Not for profits – Balancing commerciality?

Many not for profit organisations (NFPs) have traditionally relied on government grants for their continued operation and future sustainability.

However there will always be uncertainties at the state and federal grant levels, especially in the difficult times in which we currently find ourselves, such that basing your future plans on these grants could be perceived by some as “risky”, and by others as “downright crazy”.

One obvious option is for NFPs to build commercial and profitable divisions within their organisations which can then generate surpluses to be used in the achievement of their mission and social purpose through various good works in the community.
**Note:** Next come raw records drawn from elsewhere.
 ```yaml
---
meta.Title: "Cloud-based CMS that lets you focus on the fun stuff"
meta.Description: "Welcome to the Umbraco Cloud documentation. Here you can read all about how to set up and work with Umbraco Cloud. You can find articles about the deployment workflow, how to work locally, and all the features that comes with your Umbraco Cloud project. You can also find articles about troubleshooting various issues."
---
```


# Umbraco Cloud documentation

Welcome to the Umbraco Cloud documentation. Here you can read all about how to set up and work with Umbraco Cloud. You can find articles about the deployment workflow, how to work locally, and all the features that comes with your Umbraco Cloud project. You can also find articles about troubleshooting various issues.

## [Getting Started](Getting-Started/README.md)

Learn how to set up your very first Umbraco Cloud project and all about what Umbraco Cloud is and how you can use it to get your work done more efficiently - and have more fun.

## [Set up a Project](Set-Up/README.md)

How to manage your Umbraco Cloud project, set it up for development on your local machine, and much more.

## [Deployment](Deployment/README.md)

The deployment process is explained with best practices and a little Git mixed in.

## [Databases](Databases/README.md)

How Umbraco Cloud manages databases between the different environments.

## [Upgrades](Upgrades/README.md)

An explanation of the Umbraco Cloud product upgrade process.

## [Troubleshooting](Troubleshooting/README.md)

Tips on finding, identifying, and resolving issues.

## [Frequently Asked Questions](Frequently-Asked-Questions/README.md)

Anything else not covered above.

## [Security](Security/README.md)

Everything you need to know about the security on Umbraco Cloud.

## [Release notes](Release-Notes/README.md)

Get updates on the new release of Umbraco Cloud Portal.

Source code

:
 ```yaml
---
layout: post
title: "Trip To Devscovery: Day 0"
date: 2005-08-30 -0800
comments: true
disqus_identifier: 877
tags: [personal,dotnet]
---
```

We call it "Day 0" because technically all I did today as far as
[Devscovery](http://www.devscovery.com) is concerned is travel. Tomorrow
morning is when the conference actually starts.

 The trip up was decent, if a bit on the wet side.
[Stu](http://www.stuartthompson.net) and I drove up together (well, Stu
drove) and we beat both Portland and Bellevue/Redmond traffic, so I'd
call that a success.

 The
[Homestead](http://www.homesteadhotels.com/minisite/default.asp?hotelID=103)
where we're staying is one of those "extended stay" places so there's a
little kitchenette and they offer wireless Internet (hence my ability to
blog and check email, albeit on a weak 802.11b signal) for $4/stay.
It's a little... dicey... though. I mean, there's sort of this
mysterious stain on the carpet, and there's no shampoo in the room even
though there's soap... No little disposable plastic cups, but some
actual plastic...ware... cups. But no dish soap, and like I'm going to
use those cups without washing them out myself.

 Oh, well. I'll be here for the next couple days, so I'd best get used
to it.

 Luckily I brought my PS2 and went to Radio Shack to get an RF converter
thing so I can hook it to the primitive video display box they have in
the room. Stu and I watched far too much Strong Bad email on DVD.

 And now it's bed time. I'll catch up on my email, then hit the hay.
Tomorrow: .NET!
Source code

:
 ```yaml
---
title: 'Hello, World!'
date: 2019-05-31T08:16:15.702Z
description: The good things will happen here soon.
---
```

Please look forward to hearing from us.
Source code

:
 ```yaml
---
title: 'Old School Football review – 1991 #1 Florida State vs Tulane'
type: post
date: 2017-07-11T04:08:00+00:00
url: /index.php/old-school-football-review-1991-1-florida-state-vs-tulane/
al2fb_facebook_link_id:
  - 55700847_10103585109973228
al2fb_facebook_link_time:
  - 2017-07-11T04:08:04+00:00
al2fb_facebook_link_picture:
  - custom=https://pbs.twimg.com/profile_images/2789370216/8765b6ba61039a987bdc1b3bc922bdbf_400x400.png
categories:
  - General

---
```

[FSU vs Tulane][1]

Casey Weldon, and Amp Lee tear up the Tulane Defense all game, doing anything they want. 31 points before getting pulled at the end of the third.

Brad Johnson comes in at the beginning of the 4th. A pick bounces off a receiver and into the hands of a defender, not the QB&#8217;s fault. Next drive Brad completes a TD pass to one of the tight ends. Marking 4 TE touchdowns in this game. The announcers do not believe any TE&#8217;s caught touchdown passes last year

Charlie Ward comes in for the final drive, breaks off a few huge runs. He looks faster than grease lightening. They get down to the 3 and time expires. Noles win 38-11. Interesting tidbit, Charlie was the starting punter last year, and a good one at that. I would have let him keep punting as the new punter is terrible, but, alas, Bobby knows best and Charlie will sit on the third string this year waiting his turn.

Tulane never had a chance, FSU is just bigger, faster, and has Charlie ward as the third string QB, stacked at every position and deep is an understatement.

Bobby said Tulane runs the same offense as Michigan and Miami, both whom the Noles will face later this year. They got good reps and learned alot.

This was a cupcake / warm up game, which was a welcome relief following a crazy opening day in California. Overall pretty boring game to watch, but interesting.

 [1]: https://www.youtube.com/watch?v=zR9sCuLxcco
But mentioning the “C” word (ie. commerciality) in NFPs can sometimes lead to issues including:

  • The Board may think that they will jeopardise, or lose, their not for profit status
  • Staff may perceive that “commercial = profits” and that “profits cannot exist in a not for profit organisation”
  • Management may be unsure of its ability to recruit and retain good people who can operate and grow commercial businesses

But there is no reason why commerciality and social purpose cannot co-exist, and part of that is ensuring that each understands what the other can do for the organisation.

If commerciality can help to protect the organisation against future cuts in government grants, and possibly produce a greater operating surplus than previously, then the social purpose can be funded to do more great works and achieve more for all concerned (members, public and staff alike).

All it takes is for the Board and Senior Management of a NFP to think outside the square a little and:

  • Undertake some robust and disciplined strategic planning;
  • Analyse the business opportunities that may already exist within their market place but which are not being realised;
  • Understand the human capital that they have within their organisations from CEO down to the coal face; and
  • Plan for how they can balance a stronger focus on commercial activities with the overall expectation of their mission and values.